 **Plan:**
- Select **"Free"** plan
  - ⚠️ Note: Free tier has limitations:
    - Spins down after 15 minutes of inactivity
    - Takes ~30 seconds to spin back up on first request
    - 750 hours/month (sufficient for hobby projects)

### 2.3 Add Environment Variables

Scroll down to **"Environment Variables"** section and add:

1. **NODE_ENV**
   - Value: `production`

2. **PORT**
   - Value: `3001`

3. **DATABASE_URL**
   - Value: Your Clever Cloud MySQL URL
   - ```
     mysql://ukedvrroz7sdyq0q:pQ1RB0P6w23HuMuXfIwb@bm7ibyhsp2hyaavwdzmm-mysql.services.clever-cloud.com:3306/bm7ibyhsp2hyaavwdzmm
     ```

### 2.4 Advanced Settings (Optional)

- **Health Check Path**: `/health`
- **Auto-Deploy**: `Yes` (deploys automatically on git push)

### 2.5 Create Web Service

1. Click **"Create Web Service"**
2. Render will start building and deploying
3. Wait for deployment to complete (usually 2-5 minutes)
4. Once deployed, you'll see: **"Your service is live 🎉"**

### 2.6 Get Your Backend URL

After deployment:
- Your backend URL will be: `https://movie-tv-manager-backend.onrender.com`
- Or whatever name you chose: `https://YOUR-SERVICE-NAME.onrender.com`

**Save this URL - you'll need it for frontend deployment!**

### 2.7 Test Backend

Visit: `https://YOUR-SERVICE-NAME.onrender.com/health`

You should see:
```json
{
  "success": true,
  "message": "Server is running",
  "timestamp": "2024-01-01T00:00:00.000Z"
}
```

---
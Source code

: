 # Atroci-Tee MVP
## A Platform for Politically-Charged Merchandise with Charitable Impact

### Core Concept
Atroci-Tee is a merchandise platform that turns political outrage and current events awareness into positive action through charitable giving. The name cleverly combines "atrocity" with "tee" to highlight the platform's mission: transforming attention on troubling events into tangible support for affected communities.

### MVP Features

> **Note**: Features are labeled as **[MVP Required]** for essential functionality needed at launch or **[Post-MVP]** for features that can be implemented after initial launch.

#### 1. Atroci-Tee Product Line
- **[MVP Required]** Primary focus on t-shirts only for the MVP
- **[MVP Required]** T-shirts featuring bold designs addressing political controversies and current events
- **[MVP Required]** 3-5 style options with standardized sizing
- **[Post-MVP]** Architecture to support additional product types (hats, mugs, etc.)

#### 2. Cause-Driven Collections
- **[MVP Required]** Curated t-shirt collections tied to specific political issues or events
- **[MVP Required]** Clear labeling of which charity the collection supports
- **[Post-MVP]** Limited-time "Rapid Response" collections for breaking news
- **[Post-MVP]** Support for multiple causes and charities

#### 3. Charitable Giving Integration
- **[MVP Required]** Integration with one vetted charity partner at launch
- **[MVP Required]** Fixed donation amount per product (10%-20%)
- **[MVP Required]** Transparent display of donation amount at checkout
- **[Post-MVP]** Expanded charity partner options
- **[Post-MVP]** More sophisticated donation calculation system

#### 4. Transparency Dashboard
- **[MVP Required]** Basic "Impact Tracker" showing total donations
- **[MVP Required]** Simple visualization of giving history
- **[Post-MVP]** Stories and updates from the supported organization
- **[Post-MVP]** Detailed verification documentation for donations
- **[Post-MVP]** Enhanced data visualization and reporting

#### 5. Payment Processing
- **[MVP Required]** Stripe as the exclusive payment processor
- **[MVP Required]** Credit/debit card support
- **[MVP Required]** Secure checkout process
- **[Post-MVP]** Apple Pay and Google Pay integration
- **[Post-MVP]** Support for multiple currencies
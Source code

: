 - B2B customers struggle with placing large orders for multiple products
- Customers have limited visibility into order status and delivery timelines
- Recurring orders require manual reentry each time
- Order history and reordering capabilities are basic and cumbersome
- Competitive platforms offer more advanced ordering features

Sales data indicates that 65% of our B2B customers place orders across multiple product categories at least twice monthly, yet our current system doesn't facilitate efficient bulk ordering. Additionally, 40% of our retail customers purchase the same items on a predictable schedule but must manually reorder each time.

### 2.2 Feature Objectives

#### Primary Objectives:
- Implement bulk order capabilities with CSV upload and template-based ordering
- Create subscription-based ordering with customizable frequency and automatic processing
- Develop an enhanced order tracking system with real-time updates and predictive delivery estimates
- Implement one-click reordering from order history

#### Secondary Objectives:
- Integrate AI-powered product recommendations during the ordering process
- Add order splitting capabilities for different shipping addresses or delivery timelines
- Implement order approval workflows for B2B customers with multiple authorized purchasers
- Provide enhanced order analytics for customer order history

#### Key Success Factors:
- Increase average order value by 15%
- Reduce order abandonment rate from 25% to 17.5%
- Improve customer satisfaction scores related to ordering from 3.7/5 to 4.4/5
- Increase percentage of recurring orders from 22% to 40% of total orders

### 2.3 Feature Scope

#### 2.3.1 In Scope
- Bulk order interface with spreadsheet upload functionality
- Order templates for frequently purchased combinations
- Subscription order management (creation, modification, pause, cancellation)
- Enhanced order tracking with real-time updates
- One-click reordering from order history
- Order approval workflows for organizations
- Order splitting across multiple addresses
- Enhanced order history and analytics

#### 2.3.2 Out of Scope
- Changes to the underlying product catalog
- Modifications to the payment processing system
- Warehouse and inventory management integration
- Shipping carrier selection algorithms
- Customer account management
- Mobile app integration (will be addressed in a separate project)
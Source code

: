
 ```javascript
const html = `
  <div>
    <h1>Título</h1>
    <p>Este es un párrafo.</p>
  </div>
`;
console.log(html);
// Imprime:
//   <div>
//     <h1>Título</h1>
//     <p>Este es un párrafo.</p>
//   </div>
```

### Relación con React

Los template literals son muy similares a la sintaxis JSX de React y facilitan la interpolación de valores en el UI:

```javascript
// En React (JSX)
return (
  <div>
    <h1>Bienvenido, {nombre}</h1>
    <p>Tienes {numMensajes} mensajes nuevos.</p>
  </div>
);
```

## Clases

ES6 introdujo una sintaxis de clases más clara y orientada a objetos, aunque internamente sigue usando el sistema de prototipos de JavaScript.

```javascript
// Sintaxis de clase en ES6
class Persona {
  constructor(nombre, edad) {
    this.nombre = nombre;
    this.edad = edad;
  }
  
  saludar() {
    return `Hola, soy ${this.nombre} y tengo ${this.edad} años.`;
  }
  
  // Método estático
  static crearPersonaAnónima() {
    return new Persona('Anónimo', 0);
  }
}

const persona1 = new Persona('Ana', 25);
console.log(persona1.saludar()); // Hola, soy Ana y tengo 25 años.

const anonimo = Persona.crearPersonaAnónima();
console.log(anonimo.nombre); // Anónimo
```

* _Exercise prompt_:
Go through the records above and, whenever a line includes the word "Note", copy it.

* _Written answer_:
  - ⚠️ Note: Free tier has limitations:
> **Note**: Features are labeled as **[MVP Required]** for essential functionality needed at launch or **[Post-MVP]** for features that can be implemented after initial launch.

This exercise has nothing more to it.